Grace Pastine, the BCCLA’s litigation director, calls Arvay “a pillar of the organization” whose work was central to the work of the BCCLA, and was held in “incredibly high regard” by board members and the entire staff.

“Joe was a fearless and a brilliant advocate,” Pastine says. “He was dogged, and tireless, and he would take on the biggest fights. To many of us in the social justice movement, Joe was our hero, because he worked at the highest levels of the legal profession, but he did so much important work that mattered so deeply to regular people.

“He fought tirelessly for equality, for dignity, for liberty; he upheld the highest ideals of our nation, and our peoples, in all of his work.”

Arvay was “uncompromising in his advocacy, because he thought everything through,” says Ken McEwan, a director of The Advocates’ Society and a civil litigator at McEwan Partners in Vancouver. “He knew what the best answers would be for the questions he would be asked.”

He was also “personally fun and charming,” says McEwan, who would cross paths with Arvay in Vancouver courthouses, though McEwan practises in commercial and securities litigation. In the hallways, Arvay would “switch” from the human rights and civil rights cases he was arguing, and would be “asking you about what you are doing”; he had a “boundless intellectual curiosity.”

And although “he worked all the time,” he was also a great reader, a solo sailor and competitive skier who watched more Netflix than most people,” says Boies Parker. “He was always the first one on the dance floor,” and would cook for his colleagues when they were out of town to argue cases.

Boies Parker says the response she has received following Arvay’s death is from “a steady stream of people whose lives he had touched.

“He was to change the world in such big ways. He changed the world for people who needed medically assisted dying, for people who needed safe self-injection sites, for workers by protecting collective bargaining, for the LGBTQ community by ensuring that they had rights. And yet he changed the lives of so many people personally around him as well. It is remarkable.”

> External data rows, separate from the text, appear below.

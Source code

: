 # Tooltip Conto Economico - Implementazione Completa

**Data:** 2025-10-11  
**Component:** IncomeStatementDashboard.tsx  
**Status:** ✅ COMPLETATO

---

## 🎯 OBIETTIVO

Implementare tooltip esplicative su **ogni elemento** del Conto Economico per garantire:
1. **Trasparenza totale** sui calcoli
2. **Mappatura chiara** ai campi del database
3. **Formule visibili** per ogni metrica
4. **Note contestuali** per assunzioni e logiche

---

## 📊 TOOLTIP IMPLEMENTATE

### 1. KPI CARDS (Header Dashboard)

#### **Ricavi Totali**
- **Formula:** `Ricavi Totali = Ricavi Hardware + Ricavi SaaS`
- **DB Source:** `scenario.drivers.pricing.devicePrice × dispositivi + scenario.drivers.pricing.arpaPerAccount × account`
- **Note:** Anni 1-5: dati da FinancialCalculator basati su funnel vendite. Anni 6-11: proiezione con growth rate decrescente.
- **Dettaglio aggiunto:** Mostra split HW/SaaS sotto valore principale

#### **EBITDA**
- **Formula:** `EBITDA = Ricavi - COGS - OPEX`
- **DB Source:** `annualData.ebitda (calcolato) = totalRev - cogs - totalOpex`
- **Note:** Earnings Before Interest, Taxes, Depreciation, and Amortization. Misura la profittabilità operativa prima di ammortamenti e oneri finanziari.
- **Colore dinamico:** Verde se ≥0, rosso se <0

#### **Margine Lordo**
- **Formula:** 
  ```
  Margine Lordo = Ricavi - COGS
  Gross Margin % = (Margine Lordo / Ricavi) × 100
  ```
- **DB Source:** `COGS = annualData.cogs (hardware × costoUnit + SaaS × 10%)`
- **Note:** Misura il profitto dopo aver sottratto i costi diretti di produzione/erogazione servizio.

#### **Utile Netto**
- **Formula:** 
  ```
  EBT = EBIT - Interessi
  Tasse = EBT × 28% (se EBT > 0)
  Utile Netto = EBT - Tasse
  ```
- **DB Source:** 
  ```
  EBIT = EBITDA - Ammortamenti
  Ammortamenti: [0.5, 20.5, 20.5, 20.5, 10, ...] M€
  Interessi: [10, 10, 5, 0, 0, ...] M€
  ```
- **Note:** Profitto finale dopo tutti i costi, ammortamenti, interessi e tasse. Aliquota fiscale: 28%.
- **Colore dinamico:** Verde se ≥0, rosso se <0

Joseph James Arvay was born in Welland, Ontario, on March 18, 1949. He was left a paraplegic in a 1969 skiing accident, which is credited for instilling a desire in him to fight for the disadvantaged. In 1974 he graduated with a Bachelor of Laws degree from the University of Western Ontario, and later from Harvard Law School with a Master of Laws. He then taught law at the University of Windsor before moving to British Columbia, where he practised in British Columbia’s Ministry of the Attorney General. After co-founding Arvay Finlay in 1989, Arvay joined Farris, Vaughan, Wills & Murphy LLP in January 2014 following the death of one partner and the entry into politics of another, Murray Rankin. He reformed Arvay Finlay in 2017 with former associates.

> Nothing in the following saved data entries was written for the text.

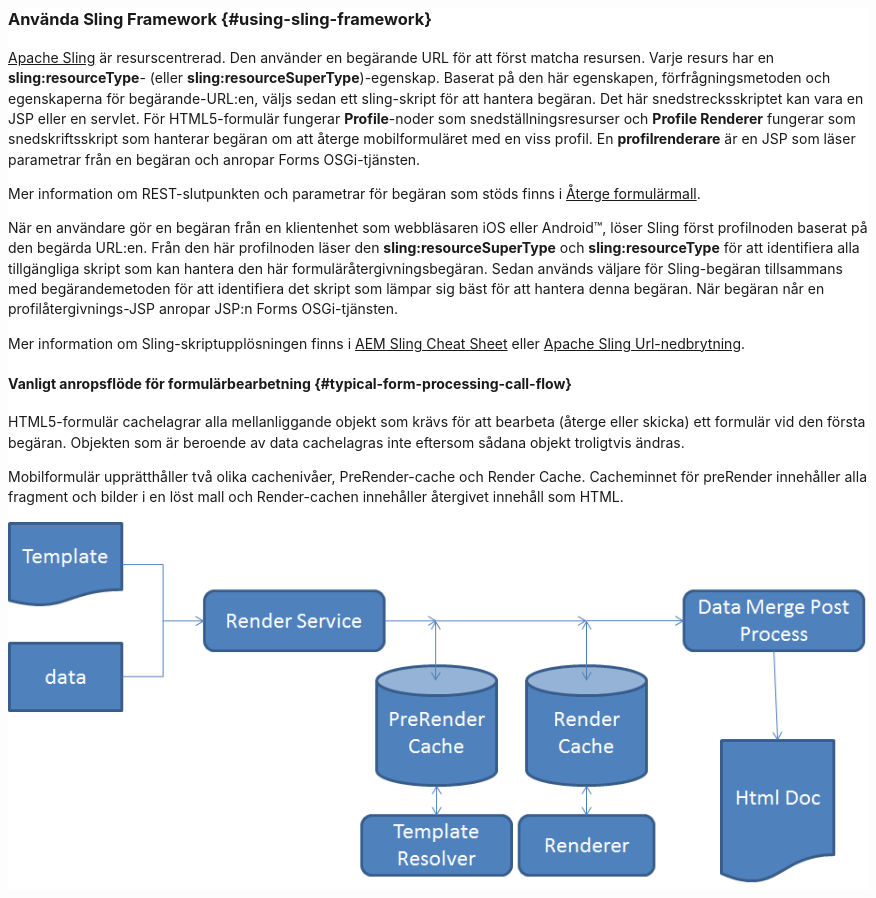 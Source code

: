 ### Använda Sling Framework {#using-sling-framework}

[Apache Sling](https://sling.apache.org/) är resurscentrerad. Den använder en begärande URL för att först matcha resursen. Varje resurs har en **sling:resourceType**- (eller **sling:resourceSuperType**)-egenskap. Baserat på den här egenskapen, förfrågningsmetoden och egenskaperna för begärande-URL:en, väljs sedan ett sling-skript för att hantera begäran. Det här snedstrecksskriptet kan vara en JSP eller en servlet. För HTML5-formulär fungerar **Profile**-noder som snedställningsresurser och **Profile Renderer** fungerar som snedskriftsskript som hanterar begäran om att återge mobilformuläret med en viss profil. En **profilrenderare** är en JSP som läser parametrar från en begäran och anropar Forms OSGi-tjänsten.

Mer information om REST-slutpunkten och parametrar för begäran som stöds finns i [Återge formulärmall](/help/forms/using/rendering-form-template.md).

När en användare gör en begäran från en klientenhet som webbläsaren iOS eller Android™, löser Sling först profilnoden baserat på den begärda URL:en. Från den här profilnoden läser den **sling:resourceSuperType** och **sling:resourceType** för att identifiera alla tillgängliga skript som kan hantera den här formuläråtergivningsbegäran. Sedan används väljare för Sling-begäran tillsammans med begärandemetoden för att identifiera det skript som lämpar sig bäst för att hantera denna begäran. När begäran når en profilåtergivnings-JSP anropar JSP:n Forms OSGi-tjänsten.

Mer information om Sling-skriptupplösningen finns i [AEM Sling Cheat Sheet](https://experienceleague.adobe.com/docs/experience-manager-release-information/aem-release-updates/previous-updates/aem-previous-versions.html?lang=sv-SE) eller [Apache Sling Url-nedbrytning](https://sling.apache.org/documentation/the-sling-engine/url-decomposition.html).

#### Vanligt anropsflöde för formulärbearbetning {#typical-form-processing-call-flow}

HTML5-formulär cachelagrar alla mellanliggande objekt som krävs för att bearbeta (återge eller skicka) ett formulär vid den första begäran. Objekten som är beroende av data cachelagras inte eftersom sådana objekt troligtvis ändras.

Mobilformulär upprätthåller två olika cachenivåer, PreRender-cache och Render Cache. Cacheminnet för preRender innehåller alla fragment och bilder i en löst mall och Render-cachen innehåller återgivet innehåll som HTML.

![HTML5-formulärarbetsflöde](assets/cacheworkflow.png)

In 2015, Arvay received The Advocates’ Society’s Award of Justice, which recognizes the highest standard of advocacy in representing members of society whose cause may be politically or socially unpopular or against the mainstream, and who make a substantial contribution to achieving the goal of social justice by championing the rights and liberties that are the foundation of democracy.

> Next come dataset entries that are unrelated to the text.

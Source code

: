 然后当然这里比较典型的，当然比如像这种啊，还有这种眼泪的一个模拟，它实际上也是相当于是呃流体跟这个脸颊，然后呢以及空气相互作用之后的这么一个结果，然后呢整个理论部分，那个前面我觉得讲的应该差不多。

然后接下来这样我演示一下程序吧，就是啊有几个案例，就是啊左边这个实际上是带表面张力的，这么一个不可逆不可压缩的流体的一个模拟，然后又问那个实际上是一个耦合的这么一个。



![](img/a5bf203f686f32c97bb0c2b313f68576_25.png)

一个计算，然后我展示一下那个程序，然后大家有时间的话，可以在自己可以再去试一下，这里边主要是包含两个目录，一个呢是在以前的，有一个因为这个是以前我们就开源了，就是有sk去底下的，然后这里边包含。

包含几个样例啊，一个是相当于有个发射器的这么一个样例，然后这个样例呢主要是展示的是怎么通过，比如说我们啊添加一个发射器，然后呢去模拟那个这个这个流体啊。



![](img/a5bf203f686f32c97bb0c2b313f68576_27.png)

In 2018, he was made an Officer of the Order of Canada. “With keen legal acumen and dedication to social justice, he has played an unparalleled role in shaping the interpretation of the law on matters of civil rights and liberties,” Arvay is described in the Order’s honours.

Despite all his successes, Arvay did find losing especially painful. Describing his loss in the SCC’s decision in Reference re Environmental Management Act, 2020 SCC 1, Arvay told Canadian Lawyer it was “perhaps the most painful and humiliating [loss] but not entirely unexpected.

“I tend to hate losing any case more than I love winning,” he said in written comments in September. “The wins are euphoric but ephemeral; the losses tend to bother me for a long time.”

Joseph Arvay is survived by his wife of 20 years, Connie Addario, their children Louigi, Hannah, Carmen and Gina Addario-Berry and Emily Arvay, and six grandchildren.